节点文献
基于改进注意力机制的短文本情感分析研究
Research on Improved Attention Mechanism Based on Short Text Sentiment Analysis
【作者】 杨帆;
【导师】 莫益军;
【作者基本信息】 华中科技大学 , 信息与通信工程, 2019, 硕士
【摘要】 随着社交媒体的快速发展,越来越多用户在互联网上发表言论、分享观点,这些用户数据无论是对消费者、企业或者政府部门都极具有商业价值和社会信息,因此大量研究者们着力于文本情感分析技术,进一步分析文本主观成分包括用户观点、情感倾向等。传统的情感分析主要集中于篇章级和句子级,且在一些数据集上取得了良好的结果,但是考虑到文本情感表达的实体或者对象,需要更细粒度的情感分析,本文提出了一种基于改进注意力机制的方面级情感分析算法,首先针对短文本内容简短,语句省略的现象,我们提出了一种基于词共现的文本特征提取方法,通过构建基于语义相似度权重的词共现矩阵提取文本的词共现特征;其次,我们提出Aspect-Attention记忆网络模型,通过双向LSTM学习表征文本的方面特征,并构建Aspect-Attention机制挖掘文本上下文语义与方面特征之间的潜在语义联系;最后引入词性特征,提出基于多特征融合的张量神经网络,通过构建张量神经网络挖掘文本不同特征,包括词性特征、文本上下文特征以及方面特征之间的语义联系,从而进一步表征文本上下文语义与方面特征之间的情感倾向。此外为了减少张量权重的冗余信息并减少权重参数,我们利用张量分解技术对张量权重进行降维,进行降维后的特征权重既可以表示多种特征之间潜在关联同时也控制了模型训练规模。本文的算法在SemEval-2016 Task5中文数据集进行对比实验,实验结果显示本文算法在方面级情感分类任务上较其他算法能够达到更高的分类准确率以及F1值等。

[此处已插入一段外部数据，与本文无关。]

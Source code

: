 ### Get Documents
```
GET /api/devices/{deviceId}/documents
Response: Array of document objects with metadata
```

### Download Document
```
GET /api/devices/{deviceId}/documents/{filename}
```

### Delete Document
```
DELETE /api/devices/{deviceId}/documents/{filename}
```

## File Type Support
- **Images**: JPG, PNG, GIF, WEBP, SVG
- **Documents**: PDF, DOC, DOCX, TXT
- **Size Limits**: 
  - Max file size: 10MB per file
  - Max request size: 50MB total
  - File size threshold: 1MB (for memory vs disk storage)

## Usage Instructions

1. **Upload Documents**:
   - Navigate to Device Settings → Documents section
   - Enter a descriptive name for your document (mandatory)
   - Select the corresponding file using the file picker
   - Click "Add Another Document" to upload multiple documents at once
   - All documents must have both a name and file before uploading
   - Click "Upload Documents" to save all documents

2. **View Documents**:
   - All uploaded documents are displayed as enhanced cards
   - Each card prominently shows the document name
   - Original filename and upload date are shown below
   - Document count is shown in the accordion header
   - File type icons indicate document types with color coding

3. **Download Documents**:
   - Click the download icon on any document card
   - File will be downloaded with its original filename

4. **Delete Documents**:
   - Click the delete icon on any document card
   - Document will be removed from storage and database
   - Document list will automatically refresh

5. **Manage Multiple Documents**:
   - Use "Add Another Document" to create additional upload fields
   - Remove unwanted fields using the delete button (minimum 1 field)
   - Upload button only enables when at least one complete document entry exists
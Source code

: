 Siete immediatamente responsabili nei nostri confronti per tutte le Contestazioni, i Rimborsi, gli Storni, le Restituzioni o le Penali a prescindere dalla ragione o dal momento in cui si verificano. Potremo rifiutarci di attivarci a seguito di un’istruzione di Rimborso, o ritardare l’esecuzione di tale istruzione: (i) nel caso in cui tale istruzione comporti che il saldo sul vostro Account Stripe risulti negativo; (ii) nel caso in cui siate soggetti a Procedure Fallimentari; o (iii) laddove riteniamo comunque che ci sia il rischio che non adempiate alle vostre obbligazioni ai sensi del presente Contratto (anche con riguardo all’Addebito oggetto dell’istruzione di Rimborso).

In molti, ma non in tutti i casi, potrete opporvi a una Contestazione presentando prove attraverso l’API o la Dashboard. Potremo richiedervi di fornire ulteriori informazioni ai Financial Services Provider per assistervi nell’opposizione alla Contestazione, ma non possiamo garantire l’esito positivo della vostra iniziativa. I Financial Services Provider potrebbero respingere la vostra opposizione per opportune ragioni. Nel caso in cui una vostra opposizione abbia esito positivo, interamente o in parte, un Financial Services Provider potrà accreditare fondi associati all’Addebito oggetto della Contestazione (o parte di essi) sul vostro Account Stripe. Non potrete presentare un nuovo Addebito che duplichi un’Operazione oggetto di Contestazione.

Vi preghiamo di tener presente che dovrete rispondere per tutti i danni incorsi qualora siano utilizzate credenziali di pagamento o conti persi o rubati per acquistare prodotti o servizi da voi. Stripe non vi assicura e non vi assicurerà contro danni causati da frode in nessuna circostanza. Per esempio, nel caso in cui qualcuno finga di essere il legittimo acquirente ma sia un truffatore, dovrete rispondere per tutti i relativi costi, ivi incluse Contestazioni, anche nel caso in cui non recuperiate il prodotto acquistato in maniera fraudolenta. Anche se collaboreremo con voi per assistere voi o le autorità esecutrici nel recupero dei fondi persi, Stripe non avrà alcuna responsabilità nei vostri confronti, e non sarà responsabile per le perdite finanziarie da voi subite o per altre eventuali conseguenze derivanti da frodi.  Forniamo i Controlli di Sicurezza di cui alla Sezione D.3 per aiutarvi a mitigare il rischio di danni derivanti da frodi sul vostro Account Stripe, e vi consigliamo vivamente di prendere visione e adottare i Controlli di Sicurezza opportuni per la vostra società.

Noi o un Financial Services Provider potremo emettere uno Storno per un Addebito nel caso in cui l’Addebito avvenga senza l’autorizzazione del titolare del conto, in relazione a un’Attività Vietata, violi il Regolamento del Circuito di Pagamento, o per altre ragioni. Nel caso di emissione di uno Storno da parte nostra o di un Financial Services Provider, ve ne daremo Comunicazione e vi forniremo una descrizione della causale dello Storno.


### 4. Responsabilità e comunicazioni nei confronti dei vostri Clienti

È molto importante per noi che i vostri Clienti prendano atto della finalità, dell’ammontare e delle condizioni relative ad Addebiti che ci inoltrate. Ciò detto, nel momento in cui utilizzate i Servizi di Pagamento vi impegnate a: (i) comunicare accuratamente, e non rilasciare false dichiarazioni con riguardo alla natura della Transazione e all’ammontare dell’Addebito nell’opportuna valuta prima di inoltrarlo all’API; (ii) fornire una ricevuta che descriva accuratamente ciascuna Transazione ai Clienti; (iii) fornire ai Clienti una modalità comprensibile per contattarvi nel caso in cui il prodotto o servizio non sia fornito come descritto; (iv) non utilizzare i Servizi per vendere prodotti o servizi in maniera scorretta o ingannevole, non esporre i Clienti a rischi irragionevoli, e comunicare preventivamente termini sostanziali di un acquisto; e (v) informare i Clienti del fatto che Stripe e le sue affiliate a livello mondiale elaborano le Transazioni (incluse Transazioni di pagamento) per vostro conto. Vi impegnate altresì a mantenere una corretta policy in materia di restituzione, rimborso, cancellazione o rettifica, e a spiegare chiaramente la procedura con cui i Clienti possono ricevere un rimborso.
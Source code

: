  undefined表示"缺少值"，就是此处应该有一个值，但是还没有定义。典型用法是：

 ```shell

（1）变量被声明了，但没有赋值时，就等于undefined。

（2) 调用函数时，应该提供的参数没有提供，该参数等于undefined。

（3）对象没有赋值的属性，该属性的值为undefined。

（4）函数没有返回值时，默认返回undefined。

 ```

【Abstract】 With the rapid development of social media,more and more users are making comments and sharing opinions on the Internet.These user-generated data are extremely has the great commercial value and social information for consumers,enterprises and government departments.Therefore,a large number of researchers are focusing on sentiment analysis of texts,they expect to further analyze the subjective components of the texts,including user opinions and emotional tendencies.Generally,Traditional sentiment analysis focuses on document-level and sentence-level,and has achieved good results on some datasets.However,considering the entities or aspects of emotional expression,sentiment analysis requires more fine-grained analysis.In this paper,we propose an improved attention mechanism based algorithm for aspect-level sentiment analysis.Firstly,considering the absence of content in texts,we propose a word co-occurrence based text feature extraction method,we construct the word co-occurrence matrix based on semantic similarity weights to extracts the co-occurrence features of texts.Secondly,an Aspect-Attention memory network model is proposed in this paper,we first adopt Bi-LSTM to learn aspect-level representation of texts.Then an Aspect-Attention mechanism are constructed to extract the the potential semantic connection between the context features and aspect features of texts.The potential semantic connection is introduced.Finally,the POS features are introduced,a multi-features fusion based tensor neural network is proposed,we construct a tensor neural network to extract the semantic relationship between different features of the text,including the POS features,context features and aspect features.In addition,in order to reduce the redundant information of tensor weight and reduce the number of weight parameters,we use the tensor decomposition technique to reduce the number of tensor weight.The feature weight though dimensionality reduction not only can represent thepotential association between multi-features but also control model training scale.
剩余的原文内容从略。